Document images with source code:

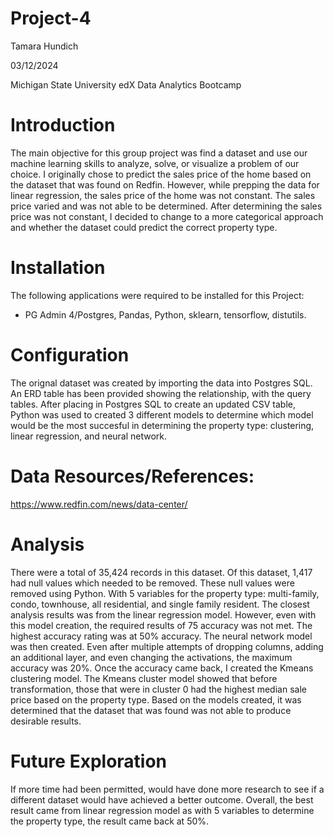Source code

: # Project-4

Tamara Hundich

03/12/2024

Michigan State University edX Data Analytics Bootcamp 

# Introduction 
The main objective for this group project was find a dataset and use our machine learning skills to analyze, solve, or visualize a problem of our choice. I originally chose to predict the sales price of the home based on the dataset that was found on Redfin. However, while prepping the data for linear regression, the sales price of the home was not constant. The sales price varied and was not able to be determined. After determining the sales price was not constant, I decided to change to a more categorical approach and whether the dataset could predict the correct property type.  

# Installation 
The following applications were required to be installed for this Project: 
- PG Admin 4/Postgres, Pandas, Python, sklearn, tensorflow, distutils. 

# Configuration 
The orignal dataset was created by importing the data into Postgres SQL. An ERD table has been provided showing the relationship, with the query tables. After placing in Postgres SQL to create an updated CSV table, Python was used to created 3 different models to determine which model would be the most succesful in determining the property type: clustering, linear regression, and neural network. 

# Data Resources/References: 
https://www.redfin.com/news/data-center/

# Analysis 
There were a total of 35,424 records in this dataset. Of this dataset, 1,417 had null values which needed to be removed. These null values were removed using Python. With 5 variables for the property type: multi-family, condo, townhouse, all residential, and single family resident. The closest analysis results was from the linear regression model. However, even with this model creation, the required results of 75 accuracy was not met. The highest accuracy rating was at 50% accuracy. The neural network model was then created. Even after multiple attempts of dropping columns, adding an additional layer, and even changing the activations, the maximum accuracy was 20%. Once the accuracy came back, I created the Kmeans clustering model. The Kmeans cluster model showed that before transformation, those that were in cluster 0 had the highest median sale price based on the property type. Based on the models created, it was determined that the dataset that was found was not able to produce desirable results. 

# Future Exploration 
If more time had been permitted, would have done more research to see if a different dataset would have achieved a better outcome. Overall, the best result came from linear regression model as with 5 variables to determine the property type, the result came back at 50%.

-- Work task --
Each line above from the one with "The following applications" up to and including the one with "# Configuration" must be set down exactly, and no line outside that span may appear.

-- Solved problem --
The following applications were required to be installed for this Project: 
- PG Admin 4/Postgres, Pandas, Python, sklearn, tensorflow, distutils. 

# Configuration 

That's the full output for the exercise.